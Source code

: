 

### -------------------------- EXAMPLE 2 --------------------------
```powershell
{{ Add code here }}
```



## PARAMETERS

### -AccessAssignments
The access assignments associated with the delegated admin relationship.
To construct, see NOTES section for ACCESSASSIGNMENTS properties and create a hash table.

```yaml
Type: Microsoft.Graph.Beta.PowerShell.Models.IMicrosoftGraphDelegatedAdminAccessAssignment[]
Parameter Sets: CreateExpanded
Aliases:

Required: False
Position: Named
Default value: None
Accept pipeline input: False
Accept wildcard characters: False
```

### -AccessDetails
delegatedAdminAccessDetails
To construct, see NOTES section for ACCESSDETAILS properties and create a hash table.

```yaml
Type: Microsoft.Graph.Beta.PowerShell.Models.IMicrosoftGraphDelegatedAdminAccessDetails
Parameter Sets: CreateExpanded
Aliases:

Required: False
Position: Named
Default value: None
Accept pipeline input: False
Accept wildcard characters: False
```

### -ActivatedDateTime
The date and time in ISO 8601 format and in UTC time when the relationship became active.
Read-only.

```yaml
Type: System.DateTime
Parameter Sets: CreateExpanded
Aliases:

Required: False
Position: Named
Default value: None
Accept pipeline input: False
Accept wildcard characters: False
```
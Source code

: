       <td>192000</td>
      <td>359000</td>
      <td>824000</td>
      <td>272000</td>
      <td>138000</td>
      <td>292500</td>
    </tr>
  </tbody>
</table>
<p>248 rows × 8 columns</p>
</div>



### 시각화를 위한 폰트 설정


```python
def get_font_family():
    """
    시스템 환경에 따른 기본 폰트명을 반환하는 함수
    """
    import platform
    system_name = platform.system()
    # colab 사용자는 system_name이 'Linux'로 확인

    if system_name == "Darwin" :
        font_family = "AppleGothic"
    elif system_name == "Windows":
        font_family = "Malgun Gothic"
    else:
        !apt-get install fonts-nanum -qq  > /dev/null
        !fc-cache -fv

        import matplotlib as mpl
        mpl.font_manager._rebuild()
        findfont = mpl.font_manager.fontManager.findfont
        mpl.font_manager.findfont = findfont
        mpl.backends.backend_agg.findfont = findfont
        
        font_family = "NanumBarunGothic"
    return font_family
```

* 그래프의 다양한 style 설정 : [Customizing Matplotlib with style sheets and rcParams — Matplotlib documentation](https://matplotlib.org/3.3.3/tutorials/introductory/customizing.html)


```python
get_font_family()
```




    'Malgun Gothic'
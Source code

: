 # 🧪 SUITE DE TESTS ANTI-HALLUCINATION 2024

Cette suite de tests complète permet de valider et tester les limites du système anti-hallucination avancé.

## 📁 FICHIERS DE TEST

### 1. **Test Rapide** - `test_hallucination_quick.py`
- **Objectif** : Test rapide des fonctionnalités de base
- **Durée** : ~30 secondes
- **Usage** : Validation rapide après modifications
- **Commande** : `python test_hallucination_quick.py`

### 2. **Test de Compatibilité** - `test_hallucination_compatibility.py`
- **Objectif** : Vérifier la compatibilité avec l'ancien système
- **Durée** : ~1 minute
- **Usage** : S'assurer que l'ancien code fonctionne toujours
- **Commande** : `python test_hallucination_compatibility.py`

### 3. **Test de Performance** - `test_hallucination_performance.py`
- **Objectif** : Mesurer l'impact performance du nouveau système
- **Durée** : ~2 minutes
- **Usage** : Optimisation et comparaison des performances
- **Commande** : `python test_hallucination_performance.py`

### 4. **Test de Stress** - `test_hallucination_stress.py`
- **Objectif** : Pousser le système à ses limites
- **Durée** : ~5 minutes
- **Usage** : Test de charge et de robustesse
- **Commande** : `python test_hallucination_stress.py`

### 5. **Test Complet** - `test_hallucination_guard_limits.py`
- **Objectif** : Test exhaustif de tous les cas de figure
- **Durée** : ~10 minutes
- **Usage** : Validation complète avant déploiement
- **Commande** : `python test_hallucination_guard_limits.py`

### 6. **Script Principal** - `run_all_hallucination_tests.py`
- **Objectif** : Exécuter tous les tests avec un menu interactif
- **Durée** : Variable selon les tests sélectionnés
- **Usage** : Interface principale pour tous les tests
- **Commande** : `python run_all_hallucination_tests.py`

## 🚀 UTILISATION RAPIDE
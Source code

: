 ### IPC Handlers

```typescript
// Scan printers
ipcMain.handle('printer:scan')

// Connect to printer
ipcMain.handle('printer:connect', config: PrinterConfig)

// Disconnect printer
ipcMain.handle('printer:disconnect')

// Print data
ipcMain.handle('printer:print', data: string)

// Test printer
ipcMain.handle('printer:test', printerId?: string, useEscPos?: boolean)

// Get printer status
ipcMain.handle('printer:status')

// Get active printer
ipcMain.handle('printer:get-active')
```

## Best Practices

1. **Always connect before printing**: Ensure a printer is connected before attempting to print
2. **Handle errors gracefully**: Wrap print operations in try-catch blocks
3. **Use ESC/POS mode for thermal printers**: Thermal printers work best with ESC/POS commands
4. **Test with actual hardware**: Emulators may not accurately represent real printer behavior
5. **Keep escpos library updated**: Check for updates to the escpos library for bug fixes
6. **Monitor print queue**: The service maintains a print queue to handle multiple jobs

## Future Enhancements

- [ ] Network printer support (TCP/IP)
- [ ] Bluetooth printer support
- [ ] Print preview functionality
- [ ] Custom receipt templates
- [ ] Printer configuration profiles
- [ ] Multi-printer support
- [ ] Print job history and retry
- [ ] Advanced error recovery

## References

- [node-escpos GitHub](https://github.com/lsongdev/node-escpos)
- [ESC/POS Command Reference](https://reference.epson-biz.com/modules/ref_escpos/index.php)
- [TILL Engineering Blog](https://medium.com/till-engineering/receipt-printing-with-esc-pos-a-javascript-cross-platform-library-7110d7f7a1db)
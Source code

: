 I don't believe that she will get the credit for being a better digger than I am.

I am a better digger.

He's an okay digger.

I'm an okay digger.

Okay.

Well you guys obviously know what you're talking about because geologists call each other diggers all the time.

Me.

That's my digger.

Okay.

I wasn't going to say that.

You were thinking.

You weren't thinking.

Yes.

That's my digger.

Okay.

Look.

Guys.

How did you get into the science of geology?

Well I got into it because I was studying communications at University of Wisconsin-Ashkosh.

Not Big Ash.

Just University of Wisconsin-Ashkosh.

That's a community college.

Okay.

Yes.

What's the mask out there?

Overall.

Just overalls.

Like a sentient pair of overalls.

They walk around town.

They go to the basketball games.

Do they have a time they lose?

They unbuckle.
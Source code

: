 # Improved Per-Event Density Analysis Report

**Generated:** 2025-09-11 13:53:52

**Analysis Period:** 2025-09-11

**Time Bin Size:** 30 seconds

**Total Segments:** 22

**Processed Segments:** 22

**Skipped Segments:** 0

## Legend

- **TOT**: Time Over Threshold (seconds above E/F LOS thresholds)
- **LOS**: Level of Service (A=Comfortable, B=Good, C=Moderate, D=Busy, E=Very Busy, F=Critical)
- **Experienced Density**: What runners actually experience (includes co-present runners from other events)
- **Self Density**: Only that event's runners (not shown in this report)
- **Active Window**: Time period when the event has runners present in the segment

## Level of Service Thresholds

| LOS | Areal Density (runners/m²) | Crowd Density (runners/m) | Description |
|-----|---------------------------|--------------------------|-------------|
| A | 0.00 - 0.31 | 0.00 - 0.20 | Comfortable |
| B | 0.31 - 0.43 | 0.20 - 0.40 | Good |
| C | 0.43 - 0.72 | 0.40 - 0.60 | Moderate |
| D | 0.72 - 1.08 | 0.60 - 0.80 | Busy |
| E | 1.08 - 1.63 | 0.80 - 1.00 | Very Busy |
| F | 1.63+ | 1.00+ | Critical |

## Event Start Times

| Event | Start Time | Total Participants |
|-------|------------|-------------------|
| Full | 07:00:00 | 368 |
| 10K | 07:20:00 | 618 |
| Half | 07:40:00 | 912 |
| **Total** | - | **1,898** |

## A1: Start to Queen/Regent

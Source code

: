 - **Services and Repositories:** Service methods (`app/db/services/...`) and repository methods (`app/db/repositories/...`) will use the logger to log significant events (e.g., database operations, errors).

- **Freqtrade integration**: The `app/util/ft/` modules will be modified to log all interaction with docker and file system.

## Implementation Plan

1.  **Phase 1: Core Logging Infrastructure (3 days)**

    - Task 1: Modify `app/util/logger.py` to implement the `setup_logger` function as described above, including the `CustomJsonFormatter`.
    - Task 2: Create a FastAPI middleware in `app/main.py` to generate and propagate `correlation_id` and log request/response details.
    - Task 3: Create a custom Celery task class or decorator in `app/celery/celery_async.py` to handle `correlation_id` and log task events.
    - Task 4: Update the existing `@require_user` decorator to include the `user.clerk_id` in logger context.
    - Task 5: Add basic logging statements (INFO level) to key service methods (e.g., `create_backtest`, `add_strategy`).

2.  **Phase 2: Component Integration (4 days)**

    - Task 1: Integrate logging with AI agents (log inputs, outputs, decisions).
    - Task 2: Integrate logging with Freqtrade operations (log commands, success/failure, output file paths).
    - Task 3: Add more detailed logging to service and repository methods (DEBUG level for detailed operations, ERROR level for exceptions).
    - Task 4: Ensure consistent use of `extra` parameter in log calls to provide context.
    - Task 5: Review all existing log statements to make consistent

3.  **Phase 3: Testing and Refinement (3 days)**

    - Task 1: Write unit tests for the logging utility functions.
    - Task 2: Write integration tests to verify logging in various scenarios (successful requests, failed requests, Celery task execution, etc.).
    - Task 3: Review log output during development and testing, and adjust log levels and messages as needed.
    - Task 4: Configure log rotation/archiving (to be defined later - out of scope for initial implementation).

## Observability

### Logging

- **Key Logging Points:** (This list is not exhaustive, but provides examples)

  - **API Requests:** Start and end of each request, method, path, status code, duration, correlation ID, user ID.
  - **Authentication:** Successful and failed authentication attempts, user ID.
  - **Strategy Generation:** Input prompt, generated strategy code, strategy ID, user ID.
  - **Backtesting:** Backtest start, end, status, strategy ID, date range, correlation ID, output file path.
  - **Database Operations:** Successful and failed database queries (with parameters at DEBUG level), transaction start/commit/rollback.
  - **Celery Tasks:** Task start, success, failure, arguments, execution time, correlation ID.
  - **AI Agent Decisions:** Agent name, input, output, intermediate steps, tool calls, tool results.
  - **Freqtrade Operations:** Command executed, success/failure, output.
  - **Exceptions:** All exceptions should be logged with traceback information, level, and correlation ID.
--
Copy all lines of the preceding data that hold the word "platform".

    import platform
    system_name = platform.system()
- [TILL Engineering Blog](https://medium.com/till-engineering/receipt-printing-with-esc-pos-a-javascript-cross-platform-library-7110d7f7a1db)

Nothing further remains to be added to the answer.